Giovane, ricca, nata e cresciuta nella bella e lieta Inghilterra,
come poteva Giulia separarsene per sempre e per sempre abbandonare amici e
congiunti che tanto l’amavano? Che volete! Essa aveva trovato il suo Eden tra
le macerie e sotto la toga cenciosa del nostro mendico aveva scoperto colla sua
immaginazione esaltata il tipo della fiera razza degli antichi Quiriti.
Nello studio di Manlio ov’ella si recava sovente, s’era incontrata
con Muzio, il quale posava davanti alla creta del maestro.
Che importava a Giulia la bassa condizione di lui! Non v’era forse
su quella fronte l’impronta che cerchereste per eleggervi un capo, un
protettore, un amico? In quel portamento v’era tutta la maestà ch’essa tanto
ammirava nel suo idolo di marmo.
Infine, mendico o non mendico, Giulia amò Muzio dal primo istante
in cui lo vide. Era povero? E che importava a Giulia? Se la povertà è un
marchio d’infamia per il volgo del tanto per cento, così non è per il genio. Ma
infine i ricchi sono essi la miglior pasta dell’umana famiglia? Dalla stessa
storia del nostro povero Muzio sembrerebbe di no.
E Muzio amava Giulia? Muzio avrebbe dato l’universo per essa, ma
giammai egli avrebbe ardito di manifestarle l’affetto suo.

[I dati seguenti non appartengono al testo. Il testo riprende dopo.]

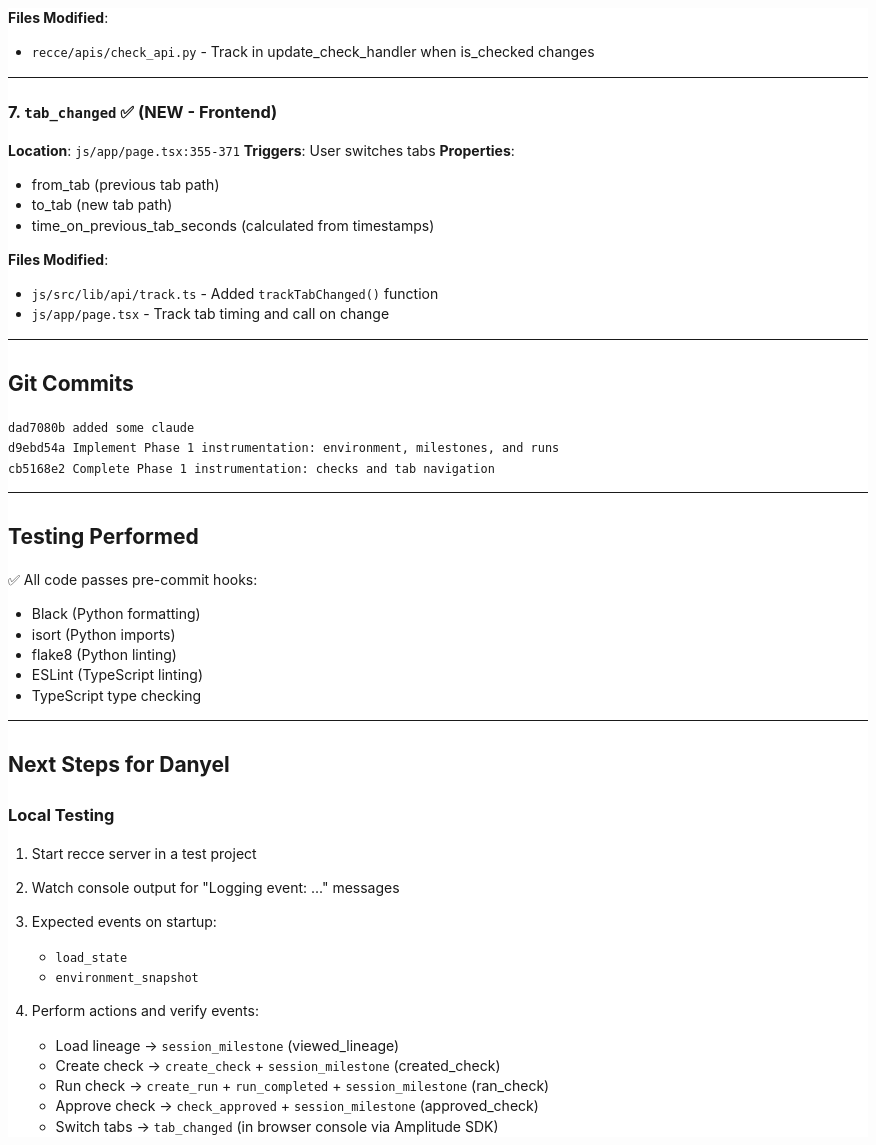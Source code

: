 **Files Modified**:
- `recce/apis/check_api.py` - Track in update_check_handler when is_checked changes

---

### 7. `tab_changed` ✅ (NEW - Frontend)
**Location**: `js/app/page.tsx:355-371`
**Triggers**: User switches tabs
**Properties**:
- from_tab (previous tab path)
- to_tab (new tab path)
- time_on_previous_tab_seconds (calculated from timestamps)

**Files Modified**:
- `js/src/lib/api/track.ts` - Added `trackTabChanged()` function
- `js/app/page.tsx` - Track tab timing and call on change

---

## Git Commits

```
dad7080b added some claude
d9ebd54a Implement Phase 1 instrumentation: environment, milestones, and runs
cb5168e2 Complete Phase 1 instrumentation: checks and tab navigation
```

---

## Testing Performed

✅ All code passes pre-commit hooks:
- Black (Python formatting)
- isort (Python imports)
- flake8 (Python linting)
- ESLint (TypeScript linting)
- TypeScript type checking

---

## Next Steps for Danyel

### Local Testing
1. Start recce server in a test project
2. Watch console output for "Logging event: ..." messages
3. Expected events on startup:
   - `load_state`
   - `environment_snapshot`

4. Perform actions and verify events:
   - Load lineage → `session_milestone` (viewed_lineage)
   - Create check → `create_check` + `session_milestone` (created_check)
   - Run check → `create_run` + `run_completed` + `session_milestone` (ran_check)
   - Approve check → `check_approved` + `session_milestone` (approved_check)
   - Switch tabs → `tab_changed` (in browser console via Amplitude SDK)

Una sera due soldati stranieri avvinazzati assalirono la nostra
gentile inglese nella Lungara quando soletta tornavasene dallo studio di Manlio
ed a forza volevano trascinarla con loro. Quello fu il più bel momento della
vita di Muzio che aveva seguito da lontano la bella straniera; egli ferì ed
atterrò l’uno: l’altro si diede alla fuga. Da quella sera il suo pugnale gli
era diventato sacro e Giulia da quella sera non fu più insultata per la via.
Il giorno stesso nel quale le donne di Manlio avevano stabilito di
recarsi al palazzo Corsini, Giulia ascendeva il Gianicolo per fare una visita
allo studio di lui. Da un giovine allievo sapeva la dolorosa storia del
maestro, seppe della gita delle donne ma non potè sapere quale fosse il vero
motivo della disgrazia.
Mentre stava meditabonda e perplessa sullo strano caso, capitava
Attilio e da lui uditi i particolari della faccenda non dubitò un momento che
l’intrigo disonesto non fosse opera del porporato.
«Bene!» disse ad Attilio la giovane straniera, «da quanto odo le
donne uscirono per chiedere in grazia la liberazione di Manlio. Non c’è un
istante da perdere. Io ho accesso al palazzo Corsini, spero prima di notte
potervi informare d’ogni cosa». Così parlando, e senza meglio chiarire i suoi
disegni, accomiatossi.
Il nostro Attilio stanco dai disagi e dalle fatiche della notte,
disperato di non trovare in casa la sua Clelia, sedette per interrogare con più
agio il giovane Spartaco su cosa per lui di tanto interesse.